— TASK DETAILS —
Copy only what lies from the line containing "plaw_ran.run generates data" through the line containing "Psalm 129: A" in the entries below, keeping both end lines exact and dropping every picture.

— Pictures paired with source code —
______
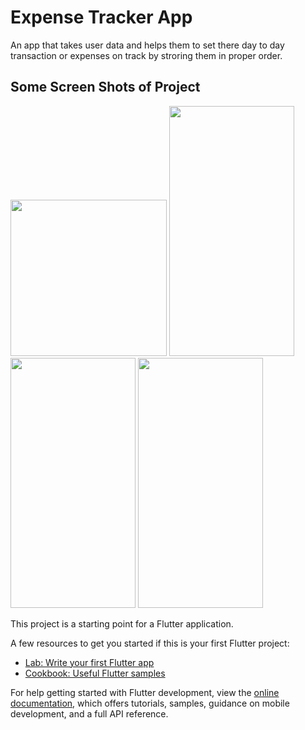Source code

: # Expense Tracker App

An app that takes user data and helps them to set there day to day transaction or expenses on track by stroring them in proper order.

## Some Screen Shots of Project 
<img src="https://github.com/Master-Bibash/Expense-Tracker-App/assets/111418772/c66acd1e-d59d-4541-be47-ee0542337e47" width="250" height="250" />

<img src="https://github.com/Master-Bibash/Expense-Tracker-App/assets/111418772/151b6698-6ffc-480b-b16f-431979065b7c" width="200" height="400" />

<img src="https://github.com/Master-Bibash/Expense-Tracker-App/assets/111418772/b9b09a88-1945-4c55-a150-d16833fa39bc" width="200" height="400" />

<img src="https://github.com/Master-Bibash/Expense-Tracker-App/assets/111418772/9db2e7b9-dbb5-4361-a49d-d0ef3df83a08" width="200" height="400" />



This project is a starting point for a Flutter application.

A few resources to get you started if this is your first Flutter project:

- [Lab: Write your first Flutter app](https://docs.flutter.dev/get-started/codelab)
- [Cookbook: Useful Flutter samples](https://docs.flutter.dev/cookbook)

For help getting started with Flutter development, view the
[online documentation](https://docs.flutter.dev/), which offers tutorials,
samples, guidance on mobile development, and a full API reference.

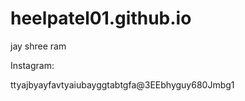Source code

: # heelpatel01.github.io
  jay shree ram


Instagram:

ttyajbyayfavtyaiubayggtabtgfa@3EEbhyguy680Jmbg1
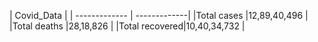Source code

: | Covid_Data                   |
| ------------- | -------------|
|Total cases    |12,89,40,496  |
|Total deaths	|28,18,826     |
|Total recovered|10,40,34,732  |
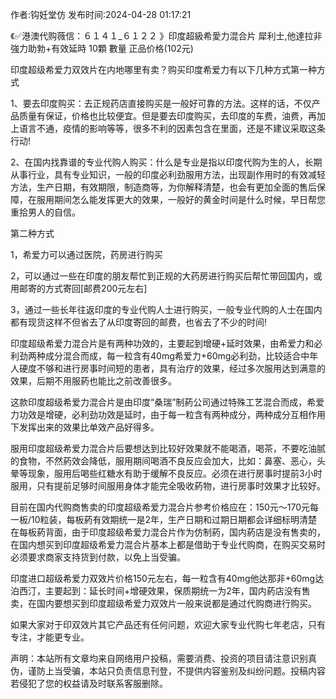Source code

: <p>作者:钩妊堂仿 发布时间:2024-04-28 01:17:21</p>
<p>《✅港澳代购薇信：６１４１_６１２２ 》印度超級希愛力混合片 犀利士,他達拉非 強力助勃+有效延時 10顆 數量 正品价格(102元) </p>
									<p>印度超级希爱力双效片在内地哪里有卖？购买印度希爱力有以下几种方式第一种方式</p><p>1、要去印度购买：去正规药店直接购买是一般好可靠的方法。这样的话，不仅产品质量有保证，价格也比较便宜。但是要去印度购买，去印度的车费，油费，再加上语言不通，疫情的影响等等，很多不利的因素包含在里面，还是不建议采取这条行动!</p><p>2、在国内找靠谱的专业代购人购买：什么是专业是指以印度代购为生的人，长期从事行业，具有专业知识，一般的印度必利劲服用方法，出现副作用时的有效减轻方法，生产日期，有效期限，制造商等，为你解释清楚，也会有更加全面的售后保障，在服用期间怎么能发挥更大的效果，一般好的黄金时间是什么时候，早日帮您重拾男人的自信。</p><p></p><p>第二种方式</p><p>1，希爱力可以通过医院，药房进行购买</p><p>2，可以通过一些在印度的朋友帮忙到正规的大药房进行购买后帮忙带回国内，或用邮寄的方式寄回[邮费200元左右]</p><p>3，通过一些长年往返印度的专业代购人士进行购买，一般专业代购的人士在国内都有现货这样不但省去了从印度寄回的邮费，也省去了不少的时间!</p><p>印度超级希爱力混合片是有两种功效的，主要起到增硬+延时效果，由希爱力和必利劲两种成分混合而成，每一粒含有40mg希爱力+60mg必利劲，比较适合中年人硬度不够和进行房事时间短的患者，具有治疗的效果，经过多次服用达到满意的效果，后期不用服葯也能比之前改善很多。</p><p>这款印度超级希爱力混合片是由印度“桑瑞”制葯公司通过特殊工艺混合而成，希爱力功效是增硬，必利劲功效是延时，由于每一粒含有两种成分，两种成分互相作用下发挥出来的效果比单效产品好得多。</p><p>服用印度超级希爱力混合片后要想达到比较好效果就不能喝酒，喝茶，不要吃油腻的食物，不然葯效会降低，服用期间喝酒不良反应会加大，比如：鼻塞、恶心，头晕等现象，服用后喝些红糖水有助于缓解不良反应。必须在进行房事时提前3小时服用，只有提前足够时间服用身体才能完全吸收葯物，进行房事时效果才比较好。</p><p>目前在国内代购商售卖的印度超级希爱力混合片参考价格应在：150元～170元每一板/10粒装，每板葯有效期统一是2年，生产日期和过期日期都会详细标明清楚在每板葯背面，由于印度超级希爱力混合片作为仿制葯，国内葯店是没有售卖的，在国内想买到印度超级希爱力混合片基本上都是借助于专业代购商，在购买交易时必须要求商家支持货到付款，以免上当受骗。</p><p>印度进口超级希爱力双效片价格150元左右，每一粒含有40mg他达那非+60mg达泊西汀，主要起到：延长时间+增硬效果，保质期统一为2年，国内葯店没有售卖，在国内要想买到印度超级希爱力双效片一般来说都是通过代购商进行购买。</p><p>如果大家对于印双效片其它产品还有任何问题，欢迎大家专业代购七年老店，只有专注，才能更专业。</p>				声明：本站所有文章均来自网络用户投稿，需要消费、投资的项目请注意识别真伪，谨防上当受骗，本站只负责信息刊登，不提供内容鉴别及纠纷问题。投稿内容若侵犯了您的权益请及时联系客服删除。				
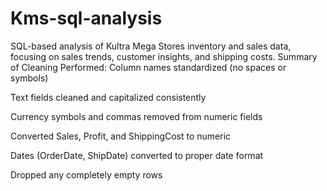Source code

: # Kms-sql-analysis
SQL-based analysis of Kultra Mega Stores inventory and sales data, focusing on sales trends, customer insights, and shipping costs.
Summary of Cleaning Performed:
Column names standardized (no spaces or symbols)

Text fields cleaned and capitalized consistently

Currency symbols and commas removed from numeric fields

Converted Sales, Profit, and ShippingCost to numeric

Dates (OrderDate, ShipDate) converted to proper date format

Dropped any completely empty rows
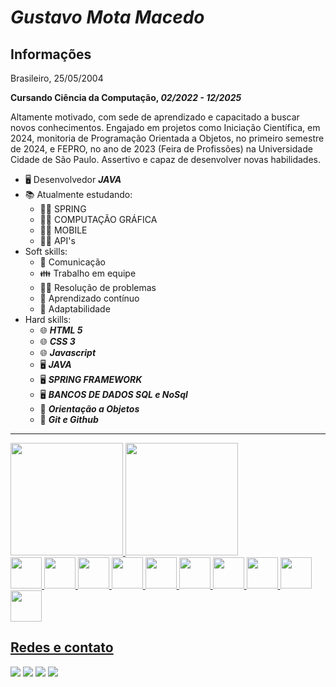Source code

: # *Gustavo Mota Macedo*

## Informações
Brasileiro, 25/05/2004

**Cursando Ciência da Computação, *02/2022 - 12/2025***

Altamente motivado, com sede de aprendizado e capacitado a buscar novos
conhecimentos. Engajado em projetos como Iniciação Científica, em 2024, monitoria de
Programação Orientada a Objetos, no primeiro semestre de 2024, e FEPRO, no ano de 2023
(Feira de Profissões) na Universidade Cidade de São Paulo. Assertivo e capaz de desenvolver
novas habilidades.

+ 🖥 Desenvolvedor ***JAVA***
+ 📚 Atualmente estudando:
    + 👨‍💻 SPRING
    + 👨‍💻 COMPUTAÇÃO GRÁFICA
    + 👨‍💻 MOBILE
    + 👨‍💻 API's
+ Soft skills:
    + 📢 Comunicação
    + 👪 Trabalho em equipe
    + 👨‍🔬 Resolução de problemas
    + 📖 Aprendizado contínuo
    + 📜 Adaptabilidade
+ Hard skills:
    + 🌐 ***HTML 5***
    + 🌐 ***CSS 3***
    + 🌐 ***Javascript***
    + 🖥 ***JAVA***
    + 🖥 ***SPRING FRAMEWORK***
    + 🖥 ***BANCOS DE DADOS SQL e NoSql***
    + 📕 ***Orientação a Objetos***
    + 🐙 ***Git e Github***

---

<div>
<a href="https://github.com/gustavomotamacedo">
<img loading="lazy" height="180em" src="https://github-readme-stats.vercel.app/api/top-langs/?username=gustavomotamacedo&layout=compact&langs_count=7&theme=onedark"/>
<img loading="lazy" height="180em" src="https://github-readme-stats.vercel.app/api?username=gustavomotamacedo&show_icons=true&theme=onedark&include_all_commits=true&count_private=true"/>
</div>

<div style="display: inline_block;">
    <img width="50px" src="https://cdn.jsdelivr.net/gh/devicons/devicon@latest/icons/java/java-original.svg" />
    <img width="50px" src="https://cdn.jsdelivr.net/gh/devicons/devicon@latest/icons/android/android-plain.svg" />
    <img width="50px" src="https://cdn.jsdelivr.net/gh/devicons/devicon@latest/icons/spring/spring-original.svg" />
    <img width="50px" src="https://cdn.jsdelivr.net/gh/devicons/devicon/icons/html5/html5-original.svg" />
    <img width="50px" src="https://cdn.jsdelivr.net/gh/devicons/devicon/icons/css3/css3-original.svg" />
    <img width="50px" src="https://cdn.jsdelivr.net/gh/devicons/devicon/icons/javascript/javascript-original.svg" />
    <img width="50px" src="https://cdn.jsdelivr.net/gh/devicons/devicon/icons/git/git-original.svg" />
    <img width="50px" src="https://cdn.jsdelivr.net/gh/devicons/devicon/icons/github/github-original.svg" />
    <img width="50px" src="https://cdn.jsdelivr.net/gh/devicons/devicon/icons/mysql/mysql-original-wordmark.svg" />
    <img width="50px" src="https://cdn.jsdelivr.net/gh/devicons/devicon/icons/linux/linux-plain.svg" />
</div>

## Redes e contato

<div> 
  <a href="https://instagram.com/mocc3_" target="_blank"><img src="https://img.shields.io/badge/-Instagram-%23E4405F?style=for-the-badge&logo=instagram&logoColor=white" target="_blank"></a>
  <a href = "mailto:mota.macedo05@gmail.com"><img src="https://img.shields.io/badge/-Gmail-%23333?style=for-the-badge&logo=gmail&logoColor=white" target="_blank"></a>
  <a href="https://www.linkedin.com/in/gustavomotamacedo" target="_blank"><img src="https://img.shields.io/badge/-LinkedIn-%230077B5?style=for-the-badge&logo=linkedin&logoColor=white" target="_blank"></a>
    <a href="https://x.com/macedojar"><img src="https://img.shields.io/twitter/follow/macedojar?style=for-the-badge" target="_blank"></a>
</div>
______
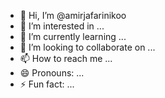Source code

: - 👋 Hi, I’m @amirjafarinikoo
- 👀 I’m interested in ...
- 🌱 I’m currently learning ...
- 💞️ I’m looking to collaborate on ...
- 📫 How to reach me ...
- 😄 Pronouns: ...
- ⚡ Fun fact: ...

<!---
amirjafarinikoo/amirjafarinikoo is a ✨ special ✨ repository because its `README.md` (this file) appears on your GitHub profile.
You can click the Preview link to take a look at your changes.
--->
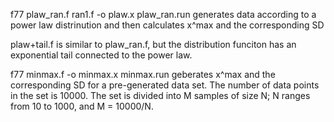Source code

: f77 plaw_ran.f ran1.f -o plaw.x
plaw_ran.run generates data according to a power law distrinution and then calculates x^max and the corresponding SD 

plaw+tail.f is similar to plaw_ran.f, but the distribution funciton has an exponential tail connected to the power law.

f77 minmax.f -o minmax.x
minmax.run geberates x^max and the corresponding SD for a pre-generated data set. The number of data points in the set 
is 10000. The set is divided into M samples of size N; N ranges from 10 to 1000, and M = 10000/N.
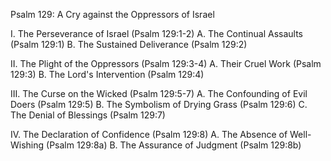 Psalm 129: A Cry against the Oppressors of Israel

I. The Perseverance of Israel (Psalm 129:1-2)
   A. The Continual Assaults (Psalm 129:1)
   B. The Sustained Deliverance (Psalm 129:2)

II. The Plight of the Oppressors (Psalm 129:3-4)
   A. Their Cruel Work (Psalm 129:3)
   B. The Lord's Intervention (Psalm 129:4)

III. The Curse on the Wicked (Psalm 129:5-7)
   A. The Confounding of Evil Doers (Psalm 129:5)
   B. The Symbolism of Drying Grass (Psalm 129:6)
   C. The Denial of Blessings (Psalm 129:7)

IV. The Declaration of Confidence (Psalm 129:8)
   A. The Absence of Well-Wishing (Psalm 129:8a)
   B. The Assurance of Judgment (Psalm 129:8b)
______
— RESULT OF THIS TASK —
plaw_ran.run generates data according to a power law distrinution and then calculates x^max and the corresponding SD 

plaw+tail.f is similar to plaw_ran.f, but the distribution funciton has an exponential tail connected to the power law.

f77 minmax.f -o minmax.x
minmax.run geberates x^max and the corresponding SD for a pre-generated data set. The number of data points in the set 
is 10000. The set is divided into M samples of size N; N ranges from 10 to 1000, and M = 10000/N.
 Psalm 129: A Cry against the Oppressors of Israel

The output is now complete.